No doubt the situation in other cities is as bad or worse.
Some hope may be on the horizon from public-private partnerships and new initiatives to make money from waste.
For instance, an IL&FS composting plant in Okhla, an industrial neighborhood of southeast Delhi, processes about 200 tons of garbage per day, reducing 80 percent of it to humus-rich fertilizer that is badly needed in India due to low carbon content in the soil. (This year, the plant earned about $50,000 worth of carbon credits under the United Nations' Clean Development Mechanism in the process).
In Ghazipur, IL&FS has ambitious plans to build a new waste-to-energy plant that will slowly eat away the massive tower of trash. And the company is seeking ways to supplement the incomes of 450 small local dairy farms with a biomass plant and to provide better housing for about 375 slum families associated with the Ghazipur flower market and other local cottage industries.
Similarly, other Indian companies such as Arora Fibres, Hanjer Biotech Energies and Cerebra are tapping the never-ending flow of garbage to manufacture packaging material, generate “refuse-derived fuel,” or RDF, for use by cement plants and other factories and mining thousands of tons of electronic waste for precious metals.
But there are massive hurdles to overcome.

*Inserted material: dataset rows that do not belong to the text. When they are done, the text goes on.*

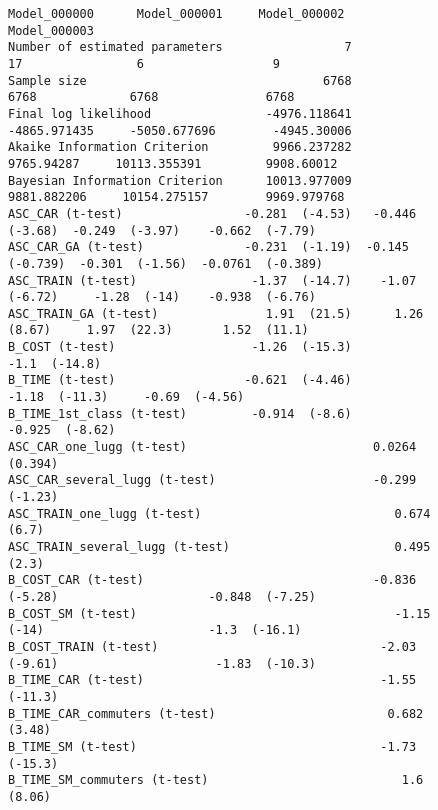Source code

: \documentclass[12pt,a4paper]{article}
\begin{document}
\begin{landscape}
  \begin{figure}[p]
    \begin{lstlisting}[basicstyle=\scriptsize]
                                    Model_000000      Model_000001     Model_000002       Model_000003
Number of estimated parameters                 7                17                6                  9
Sample size                                 6768              6768             6768               6768
Final log likelihood                -4976.118641      -4865.971435     -5050.677696        -4945.30006
Akaike Information Criterion         9966.237282        9765.94287     10113.355391         9908.60012
Bayesian Information Criterion      10013.977009       9881.882206     10154.275157        9969.979768
ASC_CAR (t-test)                 -0.281  (-4.53)   -0.446  (-3.68)  -0.249  (-3.97)    -0.662  (-7.79)
ASC_CAR_GA (t-test)              -0.231  (-1.19)  -0.145  (-0.739)  -0.301  (-1.56)  -0.0761  (-0.389)
ASC_TRAIN (t-test)                -1.37  (-14.7)    -1.07  (-6.72)     -1.28  (-14)    -0.938  (-6.76)
ASC_TRAIN_GA (t-test)               1.91  (21.5)      1.26  (8.67)     1.97  (22.3)       1.52  (11.1)
B_COST (t-test)                   -1.26  (-15.3)                      -1.1  (-14.8)                   
B_TIME (t-test)                  -0.621  (-4.46)                     -1.18  (-11.3)     -0.69  (-4.56)
B_TIME_1st_class (t-test)         -0.914  (-8.6)                                       -0.925  (-8.62)
ASC_CAR_one_lugg (t-test)                          0.0264  (0.394)
ASC_CAR_several_lugg (t-test)                      -0.299  (-1.23)
ASC_TRAIN_one_lugg (t-test)                           0.674  (6.7)
ASC_TRAIN_several_lugg (t-test)                       0.495  (2.3)
B_COST_CAR (t-test)                                -0.836  (-5.28)                     -0.848  (-7.25)
B_COST_SM (t-test)                                    -1.15  (-14)                       -1.3  (-16.1)
B_COST_TRAIN (t-test)                               -2.03  (-9.61)                      -1.83  (-10.3)
B_TIME_CAR (t-test)                                 -1.55  (-11.3)                                    
B_TIME_CAR_commuters (t-test)                        0.682  (3.48)                                    
B_TIME_SM (t-test)                                  -1.73  (-15.3)                                    
B_TIME_SM_commuters (t-test)                           1.6  (8.06)                                    

\end{lstlisting}
\end{figure}
\end{landscape}
\end{document}

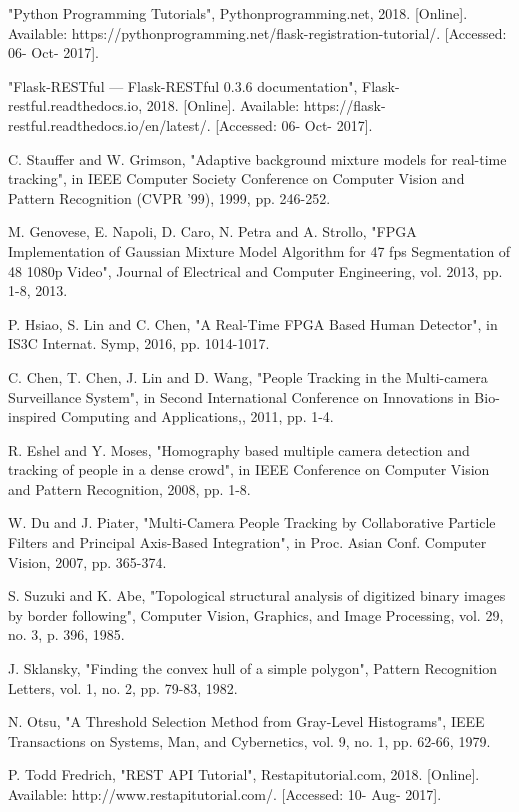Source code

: \documentclass[12pt,a4paper]{report}
\begin{document}
\begin{thebibliography}{10}
"Python Programming Tutorials", Pythonprogramming.net, 2018. [Online]. Available: https://pythonprogramming.net/flask-registration-tutorial/. [Accessed: 06- Oct- 2017].

"Flask-RESTful — Flask-RESTful 0.3.6 documentation", Flask-restful.readthedocs.io, 2018. [Online]. Available: https://flask-restful.readthedocs.io/en/latest/. [Accessed: 06- Oct- 2017].

C. Stauffer and W. Grimson, "Adaptive background mixture models for real-time tracking", in IEEE Computer Society Conference on Computer Vision and Pattern Recognition (CVPR ’99), 1999, pp. 246-252.

M. Genovese, E. Napoli, D. Caro, N. Petra and A. Strollo, "FPGA Implementation of Gaussian Mixture Model Algorithm for 47 fps Segmentation of 48 1080p Video", Journal of Electrical and Computer Engineering, vol. 2013, pp. 1-8, 2013.

P. Hsiao, S. Lin and C. Chen, "A Real-Time FPGA Based Human Detector", in IS3C Internat. Symp, 2016, pp. 1014-1017.

C. Chen, T. Chen, J. Lin and D. Wang, "People Tracking in the Multi-camera Surveillance System", in Second International Conference on Innovations in Bio-inspired Computing and Applications,, 2011, pp. 1-4.

R. Eshel and Y. Moses, "Homography based multiple camera detection and tracking of people in a dense crowd", in IEEE Conference on Computer Vision and Pattern Recognition, 2008, pp. 1-8.

W. Du and J. Piater, "Multi-Camera People Tracking by Collaborative Particle Filters and Principal Axis-Based Integration", in Proc. Asian Conf. Computer Vision, 2007, pp. 365-374.

S. Suzuki and K. Abe, "Topological structural analysis of digitized binary images by border following", Computer Vision, Graphics, and Image Processing, vol. 29, no. 3, p. 396, 1985.

J. Sklansky, "Finding the convex hull of a simple polygon", Pattern Recognition Letters, vol. 1, no. 2, pp. 79-83, 1982.

N. Otsu, "A Threshold Selection Method from Gray-Level Histograms", IEEE Transactions on Systems, Man, and Cybernetics, vol. 9, no. 1, pp. 62-66, 1979.

P. Todd Fredrich, "REST API Tutorial", Restapitutorial.com, 2018. [Online]. Available: http://www.restapitutorial.com/. [Accessed: 10- Aug- 2017].


\end{thebibliography}
\end{document}
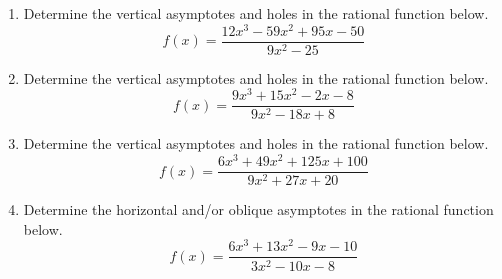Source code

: \documentclass[14pt]{extbook}
\begin{document}
\begin{enumerate}
\item{
Determine the vertical asymptotes and holes in the rational function below.\[ f(x) = \frac{12x^{3} -59 x^{2} +95 x -50}{9x^{2} -25} \]} \newpage
\item{
Determine the vertical asymptotes and holes in the rational function below.\[ f(x) = \frac{9x^{3} +15 x^{2} -2 x -8}{9x^{2} -18 x + 8} \]} \newpage
\item{
Determine the vertical asymptotes and holes in the rational function below.\[ f(x) = \frac{6x^{3} +49 x^{2} +125 x + 100}{9x^{2} +27 x + 20} \]} \newpage
\item{
Determine the horizontal and/or oblique asymptotes in the rational function below.\[ f(x) = \frac{6x^{3} +13 x^{2} -9 x -10}{3x^{2} -10 x -8} \]} \newpage
\end{enumerate}
\end{document}
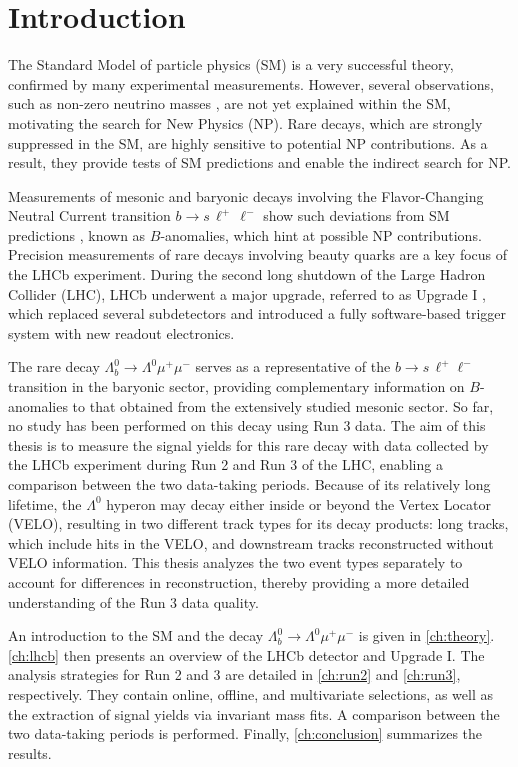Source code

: \chapter{Introduction}
\label{ch:introduction}
The Standard Model of particle physics (SM) \cite{salam1959,glashow1959,weinberg1967} is a very successful theory, confirmed by many experimental measurements. However, several observations, such as non-zero neutrino masses \cite{neutrino_osc}, are not yet explained within the SM, motivating the search for New Physics (NP). Rare decays, which are strongly suppressed in the SM, are highly sensitive to potential NP contributions. As a result, they provide tests of SM predictions and enable the indirect search for NP.

Measurements of mesonic and baryonic decays involving the Flavor-Changing Neutral Current transition $b \to s \, \ell^+ \, \ell^-$ show such deviations from SM predictions \cite{b-anomalies_1, b-anomalies_2}, known as $B$-anomalies, which hint at possible NP contributions. Precision measurements of rare decays involving beauty quarks are a key focus of the LHCb experiment. During the second long shutdown of the Large Hadron Collider (LHC), LHCb underwent a major upgrade, referred to as Upgrade I \cite{lhcb_upgrade_I}, which replaced several subdetectors and introduced a fully software-based trigger system with new readout electronics.

The rare decay $\Lambda_b^0 \to \Lambda^0 \mu^+ \mu^-$ serves as a representative of the $b \to s \, \ell^+ \ell^-$ transition in the baryonic sector, providing complementary information on $B$-anomalies to that obtained from the extensively studied mesonic sector. So far, no study has been performed on this decay using Run 3 data. The aim of this thesis is to measure the signal yields for this rare decay with data collected by the LHCb experiment during Run 2 and Run 3 of the LHC, enabling a comparison between the two data-taking periods. Because of its relatively long lifetime, the $\Lambda^0$ hyperon may decay either inside or beyond the Vertex Locator (VELO), resulting in two different track types for its decay products: long tracks, which include hits in the VELO, and downstream tracks reconstructed without VELO information. This thesis analyzes the two event types separately to account for differences in reconstruction, thereby providing a more detailed understanding of the Run 3 data quality.

An introduction to the SM and the decay $\Lambda_b^0 \to \Lambda^0 \mu^+ \mu^-$ is given in \cref{ch:theory}. \cref{ch:lhcb} then presents an overview of the LHCb detector and Upgrade I. The analysis strategies for Run 2 and 3 are detailed in \cref{ch:run2} and \cref{ch:run3}, respectively. They contain online, offline, and multivariate selections, as well as the extraction of signal yields via invariant mass fits. A comparison between the two data-taking periods is performed. Finally, \cref{ch:conclusion} summarizes the results.
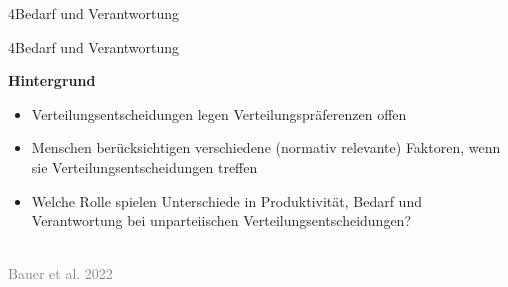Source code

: \documentclass[xcolor=table,9pt,aspectratio=169]{beamer}
\begin{document}
\begin{frame}
\begin{overlayarea}{\textwidth}{0.81\paperheight}{
   \vspace*{11mm}
   \textcolor{uolblue}
   {4\hspace*{1em}Bedarf und Verantwortung}
}
\end{overlayarea}
\end{frame}


\begin{frame}{\vspace*{10mm}4\hspace*{1em}Bedarf und Verantwortung}
\begin{multicols}{2}
   \textbf{Hintergrund}\\
   \medskip
   \begin{itemize}
      \item Verteilungsentscheidungen legen Verteilungspräferenzen offen
      \item Menschen berücksichtigen verschiedene (normativ relevante) Faktoren, wenn sie Verteilungsentscheidungen treffen
      \item Welche Rolle spielen Unterschiede in Produktivität, Bedarf und Verantwortung bei unparteiischen Verteilungsentscheidungen?
   \end{itemize}
   \vfill
   \begin{center}
      \\
      \textcolor{gray}{Bauer et al. 2022}
   \end{center}
\end{multicols}
\end{frame}
\end{document}
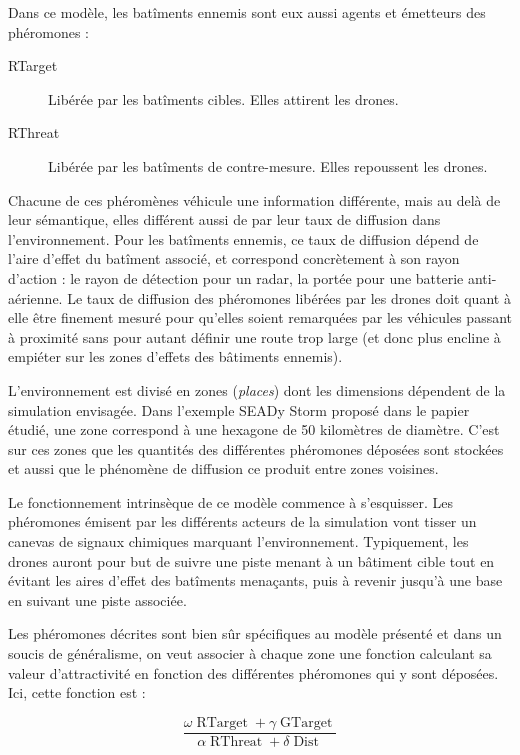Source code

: \documentclass[12pt]{article}
\begin{document}
Dans ce modèle, les batîments ennemis sont eux aussi agents et émetteurs des phéromones :

\begin{description}
  \item[RTarget]{Libérée par les batîments cibles. Elles attirent les drones.}
  \item[RThreat]{Libérée par les batîments de contre-mesure. Elles repoussent les drones.}
\end{description}

Chacune de ces phéromènes véhicule une information différente, mais au delà de leur sémantique, elles
différent aussi de par leur taux de diffusion dans l'environnement.
Pour les batîments ennemis, ce taux de diffusion dépend de l'aire d'effet du batîment associé, 
et correspond concrètement à son rayon d'action : le rayon de détection pour un radar, la portée pour une batterie anti-aérienne.
Le taux de diffusion des phéromones libérées par les drones doit quant à elle être finement mesuré pour qu'elles soient remarquées par les véhicules passant à proximité
sans pour autant définir une route trop large (et donc plus encline à empiéter sur les zones d'effets des bâtiments ennemis).

L'environnement est divisé en zones (\textit{places}) dont les dimensions dépendent de la simulation envisagée. 
Dans l'exemple SEADy Storm proposé dans le papier étudié, une zone correspond à une hexagone de 50 kilomètres de diamètre.
C'est sur ces zones que les quantités des différentes phéromones déposées sont stockées et aussi que le 
phénomène de diffusion ce produit entre zones voisines.

Le fonctionnement intrinsèque de ce modèle commence à s'esquisser. Les phéromones émisent par les
différents acteurs de la simulation vont tisser un canevas de signaux chimiques marquant l'environnement.
Typiquement, les drones auront pour but de suivre une piste menant à un bâtiment cible tout en évitant 
les aires d'effet des batîments menaçants, puis à revenir jusqu'à une base en suivant une piste associée.

Les phéromones décrites sont bien sûr spécifiques au modèle présenté et dans un soucis
de généralisme, on veut associer à chaque zone une fonction calculant sa valeur d'attractivité
en fonction des différentes phéromones qui y sont déposées. Ici, cette fonction est :

$$
\frac{\omega \operatorname{RTarget} + \gamma \operatorname{GTarget}}{\alpha \operatorname{RThreat} + \delta \operatorname{Dist}}
$$
\end{document}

Municipal governments are loath to raise property taxes to finance projects that could turn garbage into a renewable resource. Thousands of city garbage collectors shirk their jobs, while sharp-eyed, motivated ragpickers — potentially the most valuable resource for sorting-dependent units like the Okhla composting plant — remain “self-employed” and hungry. And the recent plunge in international prices for carbon credits has made it virtually impossible for either composting or waste-to-energy facilities to make a profit.
Perhaps worst of all, precious few Indians have realized that the country's garbage culture has to change.
“On the one hand, we've progressed a lot in different fields. We use the best gadgets. We want the best comforts,” Mazumdar said.
“But on the other hand, we just don't look at the waste basket in our kitchen, or what we're doing when we litter the streets. Behaviorally, we don't tend to be responsible enough.”